With regard to strictly military measures and instruments, it is necessary to create or increase the capacities of the affected states’ own military instruments by means of cooperation on:
- personnel training activities carried out within the context of military and law enforcement training programmes; unit training; the use of special forces; assistance with local operations (i.e. joint planning and/or supervision and monitoring of the implementation of such operations rather than taking actual command of local forces);
- equipment handling and technological capacity-building; temporary provision of matériel and equipment (drones, surveillance aircraft, satellites, border surveillance systems) to ensure specific capacities, such as peacekeeping, humanitarian assistance, coastal surveillance or maritime interdiction.

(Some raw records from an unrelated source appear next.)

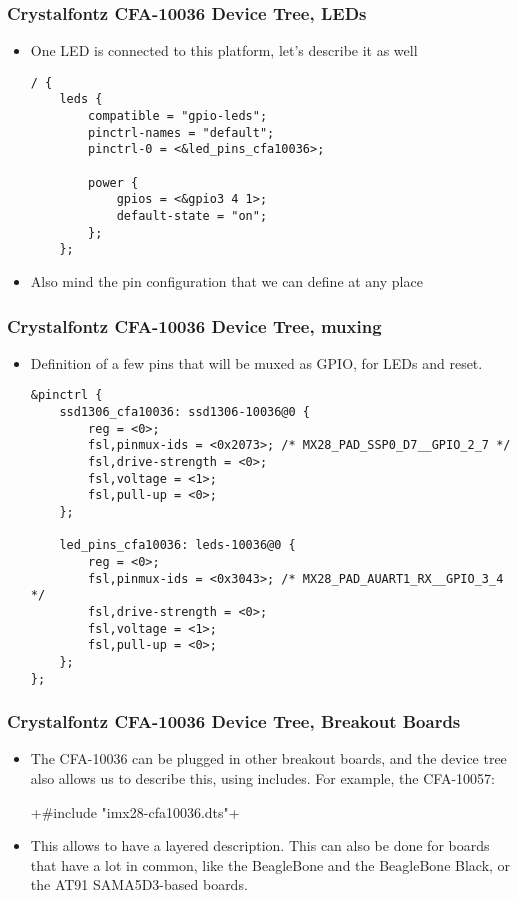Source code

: \begin{frame}[fragile]
  \frametitle{Crystalfontz CFA-10036 Device Tree, LEDs}
  \begin{itemize}
  \item One LED is connected to this platform, let's describe it as well
    \begin{block}{}
      \begin{verbatim}
/ {
    leds {
        compatible = "gpio-leds";
        pinctrl-names = "default";
        pinctrl-0 = <&led_pins_cfa10036>;

        power {
            gpios = <&gpio3 4 1>;
            default-state = "on";
        };
    };
      \end{verbatim}
    \end{block}
  \item Also mind the pin configuration that we can define at any place
  \end{itemize}
\end{frame}

\begin{frame}[fragile]
  \frametitle{Crystalfontz CFA-10036 Device Tree, muxing}
  \begin{itemize}
  \item Definition of a few pins that will be muxed as GPIO, for LEDs and reset.
    \begin{block}{}
      \begin{verbatim}
&pinctrl {
    ssd1306_cfa10036: ssd1306-10036@0 {
        reg = <0>;
        fsl,pinmux-ids = <0x2073>; /* MX28_PAD_SSP0_D7__GPIO_2_7 */
        fsl,drive-strength = <0>;
        fsl,voltage = <1>;
        fsl,pull-up = <0>;
    };

    led_pins_cfa10036: leds-10036@0 {
        reg = <0>;
        fsl,pinmux-ids = <0x3043>; /* MX28_PAD_AUART1_RX__GPIO_3_4 */
        fsl,drive-strength = <0>;
        fsl,voltage = <1>;
        fsl,pull-up = <0>;
    };
};
      \end{verbatim}
    \end{block}
  \end{itemize}
\end{frame}

\begin{frame}[fragile]
  \frametitle{Crystalfontz CFA-10036 Device Tree, Breakout Boards}
  \begin{itemize}
  \item The CFA-10036 can be plugged in other breakout boards, and the
    device tree also allows us to describe this, using includes. For
    example, the CFA-10057:
    \begin{block}{}
      +#include "imx28-cfa10036.dts"+
    \end{block}
  \item This allows to have a layered description. This can also be
    done for boards that have a lot in common, like the BeagleBone and
    the BeagleBone Black, or the AT91 SAMA5D3-based boards.
  \end{itemize}
\end{frame}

- exchange of information and general or specific intelligence for local operations (from external sources: drones, surveillance aircraft, satellites) and the capacity to obtain and analyse intelligence. Special forces units can be used as a supplementary tool.
Aware of the security problems plaguing the region, the EU developed a Strategy for Security and Development in the Sahel during the Spanish Presidency in 2010. It does not focus exclusively on security (the fight against crime and AQIM’s terrorism), but rather also takes aspects of development (infrastructure, job opportunities for young people, local consolidation) into consideration in order to overcome the risk of radicalisation of marginalised populations. In this context, it has conducted technical and political missions over the last three years in the most affected countries in order to assess the situation and identify possible actions so as to develop a broad regional strategy.
The main reasons the Sahel has become a danger zone are the weakness of the states and the vast amounts of space. These are the most important factors determining what needs to be done to find a strategic solution. It is critical to take a comprehensive regional approach aimed at preventing a unity of purpose, action and implementation between organised crime groups (drug trafficking, human trafficking, arms trafficking and smuggling), terrorist groups and parts of the local population.
At the regional level, the African Union, the Economic Community of West African States (ECOWAS), and the Economic Community of Central African States (ECCAS) must seek political solutions and intensify cooperation to tackle the region’s challenges. Although due to the conflict in Mali, multilateral bodies such as ECOWAS have indeed taken on an important role in managing the conflict, their ability to succeed will certainly be affected by the limited capacity that their Member States have in operational terms to respond to this type of conflict.
So long as the transition processes in the Maghreb remain unfinished, and the weak governments of the states of the Sahel and the threats to international security continue to exacerbate the already chronic weakness of the countries of the Sahel, the international community will need to play a decisive role, focusing its actions on technical assistance in areas such as: electoral reform, economic growth and diversification, and regional security.
The military action taken by France and its allies is not a long-term plan, nor a solution in itself; however, in the current phase, it is a critical tool for establishing a certain security framework. It must be accompanied by an endorsement from the UN Security Council and more than nominal EU involvement.